How to handle missing values#

There is no one-size-fits-all solution for handling missing value. If the dataset is large and only a few values are missing, it might be practical to simply drop these data points. Alternatively, techniques such as imputation can be used to fill in the gaps. For instance, if temperature readings are missing in a time series, interpolating based on surrounding data points might be effective.

Sometimes retaining missing values is beneficial, as their absence itself can provide meaningful insights into the data. For example, if a survey question is left blank, it might indicate that the respondent was uncomfortable answering it. Certain algorithms are designed to interpret and learn from these missing patterns, adding an extra layer of analysis.

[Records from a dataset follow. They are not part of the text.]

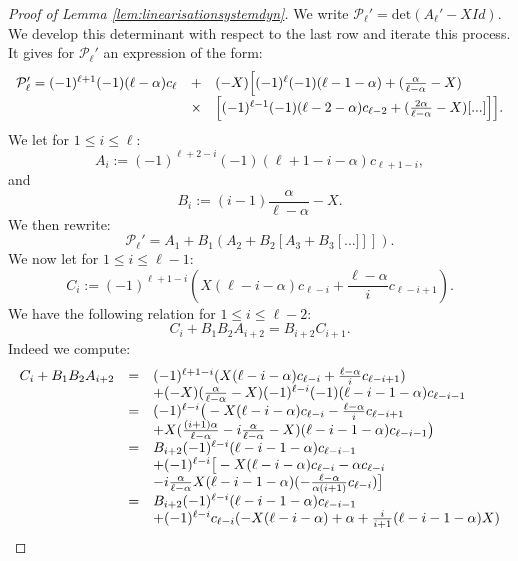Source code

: \documentclass[11pt,a4paper,reqno]{amsart}
\theoremstyle{remark}
\numberwithin{equation}{section}
\begin{document}
\begin{proof}[Proof of Lemma \ref{lem:linearisationsystemdyn}]
We write $\mathcal{P}_{\ell}'=\text{det}(A_{\ell}'-XId)$. We develop this determinant with respect to the last row and iterate this process. It gives for $\mathcal{P}_{\ell}'$ an expression of the form:
$$
\begin{array}{r c l}
\mathcal{P}_{\ell}'=(-1)^{\ell+1}(-1)(\ell-\alpha)c_{\ell} &+&(-X)\Bigl{[}(-1)^{\ell}(-1)(\ell-1-\alpha)+(\frac{\alpha}{\ell-\alpha}-X)\\
&\times&\left[(-1)^{\ell-1}(-1)(\ell-2-\alpha)c_{\ell-2}+(\frac{2\alpha}{\ell-\alpha}-X)[...]\right]\Bigr{]} .
\end{array}
$$
We let for $1 \leq i \leq \ell$:
\begin{equation}
A_i:=(-1)^{\ell+2-i}(-1)(\ell+1-i-\alpha)c_{\ell+1-i} ,
\end{equation}
and
\begin{equation}
B_i:=(i-1)\frac{\alpha}{\ell-\alpha}-X .
\end{equation}
We then rewrite:
$$
\mathcal{P}_{\ell}'=A_1+B_1\left(A_2+B_2\left[A_3+B_3\left[...]\right]\right]\right) .
$$
We now let for $1\leq i \leq \ell-1$:
\begin{equation}
C_i:=(-1)^{\ell+1-i}(X(\ell-i-\alpha)c_{\ell-i}+\frac{\ell-\alpha}{i}c_{\ell-i+1}) .
\end{equation}
We have the following relation for $1\leq i \leq \ell-2$:
\begin{equation}
C_i+B_1B_2A_{i+2}=B_{i+2}C_{i+1} .
\end{equation}
Indeed we compute:
$$
\begin{array}{r c l}
C_i+B_1B_2A_{i+2}&=&(-1)^{\ell+1-i}(X(\ell-i-\alpha)c_{\ell-i}+\frac{\ell-\alpha}{i}c_{\ell-i+1}) \\
&&+(-X)(\frac{\alpha}{\ell-\alpha}-X)(-1)^{\ell-i}(-1)(\ell-i-1-\alpha)c_{\ell-i-1} \\
&=& (-1)^{\ell-i}\big{(}-X(\ell-i-\alpha)c_{\ell-i}-\frac{\ell-\alpha}{i}c_{\ell-i+1} \\
&&+X(\frac{(i+1)\alpha}{\ell-\alpha}-i\frac{\alpha}{\ell-\alpha}-X)(\ell-i-1-\alpha)c_{\ell-i-1}\big{)} \\
&=& B_{i+2}(-1)^{\ell-i}(\ell-i-1-\alpha)c_{\ell-i-1} \\
&& + (-1)^{\ell-i}\big{[} -X(\ell-i-\alpha)c_{\ell-i}-\alpha c_{\ell-i}\\
&&-i\frac{\alpha}{\ell-\alpha}X(\ell-i-1-\alpha)(-\frac{\ell-\alpha}{\alpha(i+1)}c_{\ell-i})\big{]} \\
&=& B_{i+2}(-1)^{\ell-i}(\ell-i-1-\alpha)c_{\ell-i-1} \\
&& + (-1)^{\ell-i}c_{\ell-i}(-X(\ell-i-\alpha)+\alpha+\frac{i}{i+1}(\ell-i-1-\alpha)X) \\

\end{array}$$
\end{proof}
\end{document}
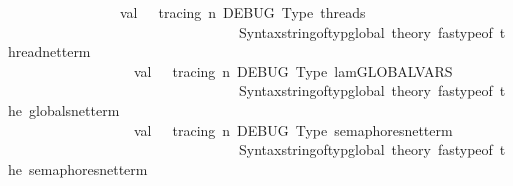 \begin{isabellebody}
\ \ \ \ \ \ \ \ \ \ \ \ \ {\isacharparenleft}{\kern0pt}{\isacharasterisk}{\kern0pt}\ \ \ val\ {\isacharunderscore}{\kern0pt}\ {\isacharequal}{\kern0pt}\ tracing\ {\isacharparenleft}{\kern0pt}{\isachardoublequote}{\kern0pt}{\isacharbackslash}{\kern0pt}n\ {\isacharbrackleft}{\kern0pt}DEBUG{\isacharbrackright}{\kern0pt}\ Type\ threads\ {\isacharequal}{\kern0pt}\ {\isachardoublequote}{\kern0pt}\ {\isacharcircum}{\kern0pt}\isanewline
\ \ \ \ \ \ \ \ \ \ \ \ \ \ \ \ \ \ \ \ \ \ \ \ \ \ \ \ \ \ \ \ \ Syntax{\isachardot}{\kern0pt}string{\isacharunderscore}{\kern0pt}of{\isacharunderscore}{\kern0pt}typ{\isacharunderscore}{\kern0pt}global\ {\isacharat}{\kern0pt}{\isacharbraceleft}{\kern0pt}theory{\isacharbraceright}{\kern0pt}\ {\isacharparenleft}{\kern0pt}fastype{\isacharunderscore}{\kern0pt}of\ {\isacharparenleft}{\kern0pt}thread{\isacharunderscore}{\kern0pt}net{\isacharunderscore}{\kern0pt}term{\isacharparenright}{\kern0pt}\ {\isacharparenright}{\kern0pt}{\isacharparenright}{\kern0pt}\isanewline
\ \ \ \ \ \ \ \ \ \ \ \ \ \ \ \ \ \ val\ {\isacharunderscore}{\kern0pt}\ {\isacharequal}{\kern0pt}\ tracing\ {\isacharparenleft}{\kern0pt}{\isachardoublequote}{\kern0pt}{\isacharbackslash}{\kern0pt}n\ {\isacharbrackleft}{\kern0pt}DEBUG{\isacharbrackright}{\kern0pt}\ Type\ lam{\isacharunderscore}{\kern0pt}GLOBALVARS\ {\isacharequal}{\kern0pt}\ {\isachardoublequote}{\kern0pt}\ {\isacharcircum}{\kern0pt}\isanewline
\ \ \ \ \ \ \ \ \ \ \ \ \ \ \ \ \ \ \ \ \ \ \ \ \ \ \ \ \ \ \ \ \ Syntax{\isachardot}{\kern0pt}string{\isacharunderscore}{\kern0pt}of{\isacharunderscore}{\kern0pt}typ{\isacharunderscore}{\kern0pt}global\ {\isacharat}{\kern0pt}{\isacharbraceleft}{\kern0pt}theory{\isacharbraceright}{\kern0pt}\ {\isacharparenleft}{\kern0pt}fastype{\isacharunderscore}{\kern0pt}of\ {\isacharparenleft}{\kern0pt}the\ globals{\isacharunderscore}{\kern0pt}net{\isacharunderscore}{\kern0pt}term{\isacharparenright}{\kern0pt}\ {\isacharparenright}{\kern0pt}{\isacharparenright}{\kern0pt}\ \isanewline
\ \ \ \ \ \ \ \ \ \ \ \ \ \ \ \ \ \ val\ {\isacharunderscore}{\kern0pt}\ {\isacharequal}{\kern0pt}\ tracing\ {\isacharparenleft}{\kern0pt}{\isachardoublequote}{\kern0pt}{\isacharbackslash}{\kern0pt}n\ {\isacharbrackleft}{\kern0pt}DEBUG{\isacharbrackright}{\kern0pt}\ Type\ semaphores{\isacharunderscore}{\kern0pt}net{\isacharunderscore}{\kern0pt}term\ {\isacharequal}{\kern0pt}\ {\isachardoublequote}{\kern0pt}\ {\isacharcircum}{\kern0pt}\isanewline
\ \ \ \ \ \ \ \ \ \ \ \ \ \ \ \ \ \ \ \ \ \ \ \ \ \ \ \ \ \ \ \ \ Syntax{\isachardot}{\kern0pt}string{\isacharunderscore}{\kern0pt}of{\isacharunderscore}{\kern0pt}typ{\isacharunderscore}{\kern0pt}global\ {\isacharat}{\kern0pt}{\isacharbraceleft}{\kern0pt}theory{\isacharbraceright}{\kern0pt}\ {\isacharparenleft}{\kern0pt}fastype{\isacharunderscore}{\kern0pt}of\ {\isacharparenleft}{\kern0pt}the\ semaphores{\isacharunderscore}{\kern0pt}net{\isacharunderscore}{\kern0pt}term{\isacharparenright}{\kern0pt}\ {\isacharparenright}{\kern0pt}{\isacharparenright}{\kern0pt}\ \ \ \ \ \isanewline

\end{isabellebody}
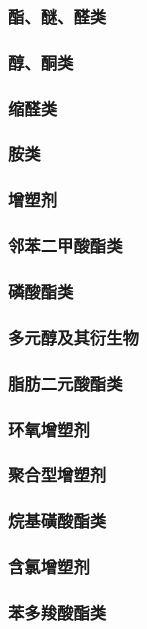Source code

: \documentclass[UTF8]{../../ApplicationUniverse}
\begin{document}
        \subsubsection{酯、醚、醛类}
        \subsubsection{醇、酮类}
        \subsubsection{缩醛类}
        \subsubsection{胺类}
\subsubsection{增塑剂}
    \subsubsection{邻苯二甲酸酯类}
    \subsubsection{磷酸酯类}
    \subsubsection{多元醇及其衍生物}
    \subsubsection{脂肪二元酸酯类}
    \subsubsection{环氧增塑剂}
    \subsubsection{聚合型增塑剂}
    \subsubsection{烷基磺酸酯类}
    \subsubsection{含氯增塑剂}
        \subsubsection{苯多羧酸酯类}
\end{document}
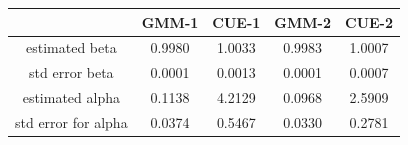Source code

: \begin{table}[ht]
\centering
\begin{tabular}{ccccc}
  \hline
 & GMM-1 & CUE-1 & GMM-2 & CUE-2 \\ 
  \hline
estimated beta & 0.9980 & 1.0033 & 0.9983 & 1.0007 \\ 
  std error beta & 0.0001 & 0.0013 & 0.0001 & 0.0007 \\ 
  estimated alpha & 0.1138 & 4.2129 & 0.0968 & 2.5909 \\ 
  std error for alpha & 0.0374 & 0.5467 & 0.0330 & 0.2781 \\ 
   \hline
\end{tabular}
\end{table}
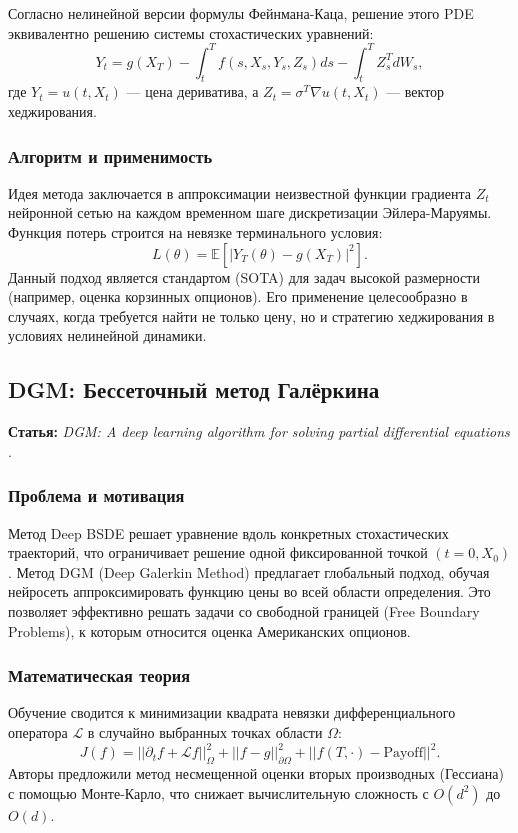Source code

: \documentclass[12pt, a4paper]{article}
\begin{document}
Согласно нелинейной версии формулы Фейнмана-Каца, решение этого PDE эквивалентно решению системы стохастических уравнений:
\begin{equation}
    Y_t = g(X_T) - \int_{t}^{T} f(s, X_s, Y_s, Z_s) ds - \int_{t}^{T} Z_s^T dW_s,
\end{equation}
где $Y_t = u(t, X_t)$ — цена дериватива, а $Z_t = \sigma^T \nabla u(t, X_t)$ — вектор хеджирования.

\subsubsection{Алгоритм и применимость}
Идея метода заключается в аппроксимации неизвестной функции градиента $Z_t$ нейронной сетью на каждом временном шаге дискретизации Эйлера-Маруямы. Функция потерь строится на невязке терминального условия:
\begin{equation}
    L(\theta) = \mathbb{E} \left[ | Y_T(\theta) - g(X_T) |^2 \right].
\end{equation}
Данный подход является стандартом (SOTA) для задач высокой размерности (например, оценка корзинных опционов). Его применение целесообразно в случаях, когда требуется найти не только цену, но и стратегию хеджирования в условиях нелинейной динамики.

\subsection{DGM: Бессеточный метод Галёркина}
\textbf{Статья:} \textit{DGM: A deep learning algorithm for solving partial differential equations} \cite{Sirignano2018}.

\subsubsection{Проблема и мотивация}
Метод Deep BSDE решает уравнение вдоль конкретных стохастических траекторий, что ограничивает решение одной фиксированной точкой $(t=0, X_0)$. Метод DGM (Deep Galerkin Method) предлагает глобальный подход, обучая нейросеть аппроксимировать функцию цены во всей области определения. Это позволяет эффективно решать задачи со свободной границей (Free Boundary Problems), к которым относится оценка Американских опционов.

\subsubsection{Математическая теория}
Обучение сводится к минимизации квадрата невязки дифференциального оператора $\mathcal{L}$ в случайно выбранных точках области $\Omega$:
\begin{equation}
    J(f) = || \partial_t f + \mathcal{L}f ||^2_{\Omega} + ||f - g||^2_{\partial \Omega} + ||f(T, \cdot) - \text{Payoff}||^2.
\end{equation}
Авторы предложили метод несмещенной оценки вторых производных (Гессиана) с помощью Монте-Карло, что снижает вычислительную сложность с $O(d^2)$ до $O(d)$.
\end{document}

# Drop rows with missing values
# you can use inplace=True to modify the original data frame

# In our dataset, we can see that there are two samples with no numerical measurements
# There are 11 samples with only sex missing

# we can drop all rows with missing values, becasue that's a small fraction of the data

# maybe we can drop rows with missing numerical measurements and keep those with missing sex
# This can be achieved by thresh=6, which means that the row must have at least 6 non-missing values

df_clean = df.dropna(thresh=6)
df_clean

	species	island	bill_length_mm	bill_depth_mm	flipper_length_mm	body_mass_g	sex
0	Adelie	Torgersen	39.1	18.7	181.0	3750.0	MALE
1	Adelie	Torgersen	39.5	17.4	186.0	3800.0	FEMALE
2	Adelie	Torgersen	40.3	18.0	195.0	3250.0	FEMALE
4	Adelie	Torgersen	36.7	19.3	193.0	3450.0	FEMALE
5	Adelie	Torgersen	39.3	20.6	190.0	3650.0	MALE
...	...	...	...	...	...	...	...
338	Gentoo	Biscoe	47.2	13.7	214.0	4925.0	FEMALE
340	Gentoo	Biscoe	46.8	14.3	215.0	4850.0	FEMALE
341	Gentoo	Biscoe	50.4	15.7	222.0	5750.0	MALE
342	Gentoo	Biscoe	45.2	14.8	212.0	5200.0	FEMALE
343	Gentoo	Biscoe	49.9	16.1	213.0	5400.0	MALE

342 rows × 7 columns

Apply#

The apply method is used to apply a function along the axis of a DataFrame or Series.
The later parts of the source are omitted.